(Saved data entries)
........
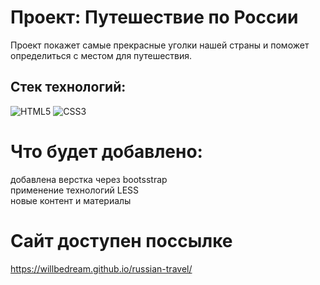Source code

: # Проект: Путешествие по России
Проект покажет самые прекрасные уголки нашей страны и поможет определиться с местом для путешествия.  
## Стек технологий:
![HTML5](https://img.shields.io/badge/-HTML5-090909?style=for-the-badge&logo=HTML5)
![CSS3](https://img.shields.io/badge/-CSS3-090909?style=for-the-badge&logo=CSS3)
# Что будет добавлено:  
добавлена верстка через bootsstrap  
применение технологий LESS  
новые контент и материалы  
# Сайт доступен поссылке  
https://willbedream.github.io/russian-travel/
........
_EXERCISE_
What you print must match the entries exactly, except that no pictures appear.

_COMPLETED TASK_
Source code

: # Проект: Путешествие по России
Проект покажет самые прекрасные уголки нашей страны и поможет определиться с местом для путешествия.  
## Стек технологий:
![HTML5](https://img.shields.io/badge/-HTML5-090909?style=for-the-badge&logo=HTML5)
![CSS3](https://img.shields.io/badge/-CSS3-090909?style=for-the-badge&logo=CSS3)
# Что будет добавлено:  
добавлена верстка через bootsstrap  
применение технологий LESS  
новые контент и материалы  
# Сайт доступен поссылке  
https://willbedream.github.io/russian-travel/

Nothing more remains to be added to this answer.